Erste Gespräche kommen auf: Würde der Aufwand, den die Organisatoren um Markus Sprengler, Gerhard Fontagnier und Chris Rihm für ihre Idee vom „Sound of Peace“ betrieben haben, seine Früchte tragen? Die ersten Hoffnungsschimmer dieses noch frühen Nachmittags zeigen sich in Menschen wie Susann Rudloff. Seit Jahren Anhängerin der Berliner Formation „Staubkind“, brauchte es kaum ein paar Stunden nach der Ankündigung auf Facebook, bis der treue Fan noch in der Nacht sein Zugticket nach Mannheim buchte – und damit den langen Weg aus Halle an der Saale nach Mannheim auf sich nahm.
Dass sie mit ihrer Reise nicht nur eine ihrer Lieblings-Bands, sondern vor allem das Anliegen des Friedens unterstützt, findet die junge Frau unumwunden „großartig“ – und ergänzt selbstbewusst: „Für manche sind zum kleinsten Anliegen zehn Kilometer zu weit, ich würde für den Frieden um die Welt reisen.

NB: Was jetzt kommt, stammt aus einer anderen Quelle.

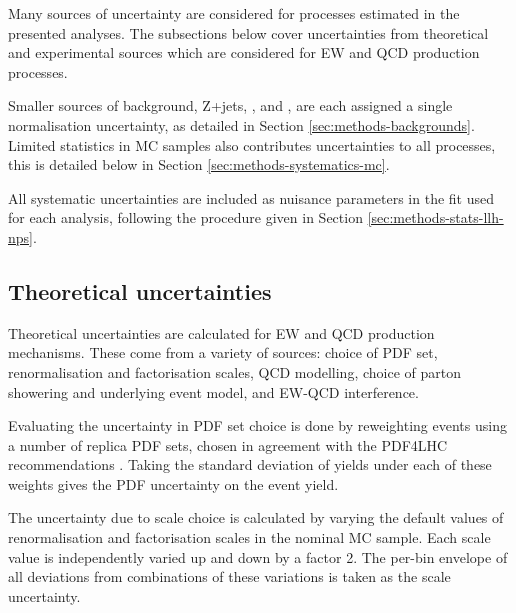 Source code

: 
Many sources of uncertainty are considered for processes estimated in the
presented analyses. The subsections below cover uncertainties from theoretical
and experimental sources which are considered for \ac{EW} and \ac{QCD} \Zyjj
production processes.

Smaller sources of background, Z+jets, \tty, and \WZjj, are each assigned a
single normalisation uncertainty, as detailed in Section
\ref{sec:methods-backgrounds}.
Limited statistics in \ac{MC} samples also contributes uncertainties to all
processes, this is detailed below in Section \ref{sec:methods-systematics-mc}.

All systematic uncertainties are included as nuisance parameters in the fit used
for each analysis, following the procedure given in Section
\ref{sec:methods-stats-llh-nps}.

\subsection{Theoretical uncertainties}
\label{sec:methods-systematics-theory}

Theoretical uncertainties are calculated for \ac{EW} and \ac{QCD} \Zyjj production
mechanisms. These come from a variety of sources: choice of \ac{PDF} set,
renormalisation and factorisation scales, \ac{QCD} modelling, choice of parton
showering and underlying event model, and \ac{EW}-\ac{QCD} interference.

Evaluating the uncertainty in \ac{PDF} set choice is done by reweighting events
using a number of replica \ac{PDF} sets, chosen in agreement with the PDF4LHC
recommendations \cite{Butterworth2016}. Taking the standard deviation of yields
under each of these weights gives the \ac{PDF} uncertainty on the event yield. 

The uncertainty due to scale choice is calculated by varying the default values of
renormalisation and factorisation scales in the nominal \QCDZy \ac{MC} sample.
Each scale value is independently varied up and down by a factor 2.
The per-bin envelope of all deviations from combinations of these variations
is taken as the scale uncertainty.

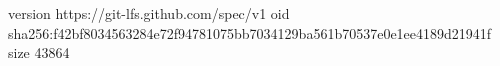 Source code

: version https://git-lfs.github.com/spec/v1
oid sha256:f42bf8034563284e72f94781075bb7034129ba561b70537e0e1ee4189d21941f
size 43864
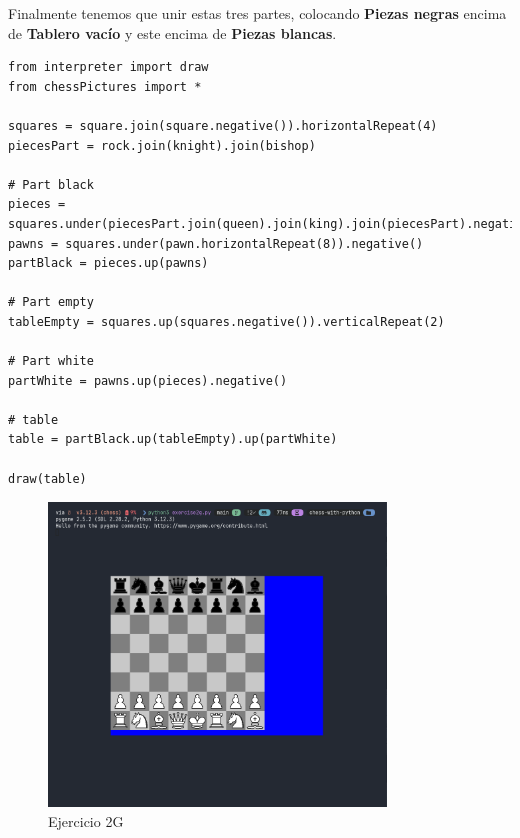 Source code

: \documentclass[10pt, a4paper]{article}
\begin{document}
Finalmente tenemos que unir estas tres partes, colocando \textbf{Piezas negras} encima de \textbf{Tablero vacío} y este encima de \textbf{Piezas blancas}.

\begin{verbatim}
from interpreter import draw
from chessPictures import *

squares = square.join(square.negative()).horizontalRepeat(4)
piecesPart = rock.join(knight).join(bishop)

# Part black
pieces = squares.under(piecesPart.join(queen).join(king).join(piecesPart).negative())
pawns = squares.under(pawn.horizontalRepeat(8)).negative()
partBlack = pieces.up(pawns)

# Part empty
tableEmpty = squares.up(squares.negative()).verticalRepeat(2)

# Part white
partWhite = pawns.up(pieces).negative()

# table
table = partBlack.up(tableEmpty).up(partWhite)

draw(table)
\end{verbatim}

\begin{figure}[H]
  \centering
  \includegraphics[width=0.8\textwidth]{img/exercise2g.png}
  \caption{Ejercicio 2G}
\end{figure}
\end{document}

Wir dürfen niemals aufhören, daran zu glauben, dass wir einen Unterschied machen können.“
So sieht das auch Micha. Interessierten Fernsehzuschauern ist er als Hausmeister aus den „Benz-Baracken“ längst bekannt. Doch für diesen Nachmittag stellt die Reality TV-Bekanntheit keineswegs sich selbst in den Vordergrund, sondern nutzt die eigene Bekanntheit, um zahllose Freunde und Bekannte aus der Region als Ordnungskräfte zu rekrutieren. „Jeder muss seinen Beitrag dafür leisten, damit man ein solches Event wie das hier stemmen kann“, erzählt Micha im Gespräch – und strahlt dabei über beide Wangen.
Vielfältige Künstler treten auf
Es wirkt in diesen Stunden, als würde ein jeder auf die Art und Weise sein Bestes leisten, die ihm anverwandt ist – und auch, wenn bei den Teams von „Mannheim sagt Ja!“, der Popakademie und „Mannheim hilft ohne Grenzen“ nach 14 kraftzehrenden Tagen der Organisation auch eine Art Müdigkeit Einzug hält: Wer Popakademie-Chef Udo Dahmen mit erhabenem Stolz über seinen Absolvent Fritz Krings sprechen hört, der „Sound of Peace“ erstmals in Berlin realisierte, um das Format nun nach Mannheim zu holen, dem kann die Kraft dieser Lobeshymne nicht verborgen bleiben.
Ohnedies wirkt es in diesen Stunden so, als seien all die Grenzen, mit denen sich Veranstaltungsformate einzelner Sender für gewöhnlich klar voneinander abgrenzen, in einer großen Union aufgegangen. Die Zusammenarbeit zwischen dem RNF und Radio Regenbogen, die an diesem Tag nicht nur live für Deutschland, sondern auch direkt in die Ukraine streamen, funktioniert fast sehr gut – und trotz all der programmatischen Vielfalt: Auch die Inhalte laufen nahezu reibungslos über die Bühne.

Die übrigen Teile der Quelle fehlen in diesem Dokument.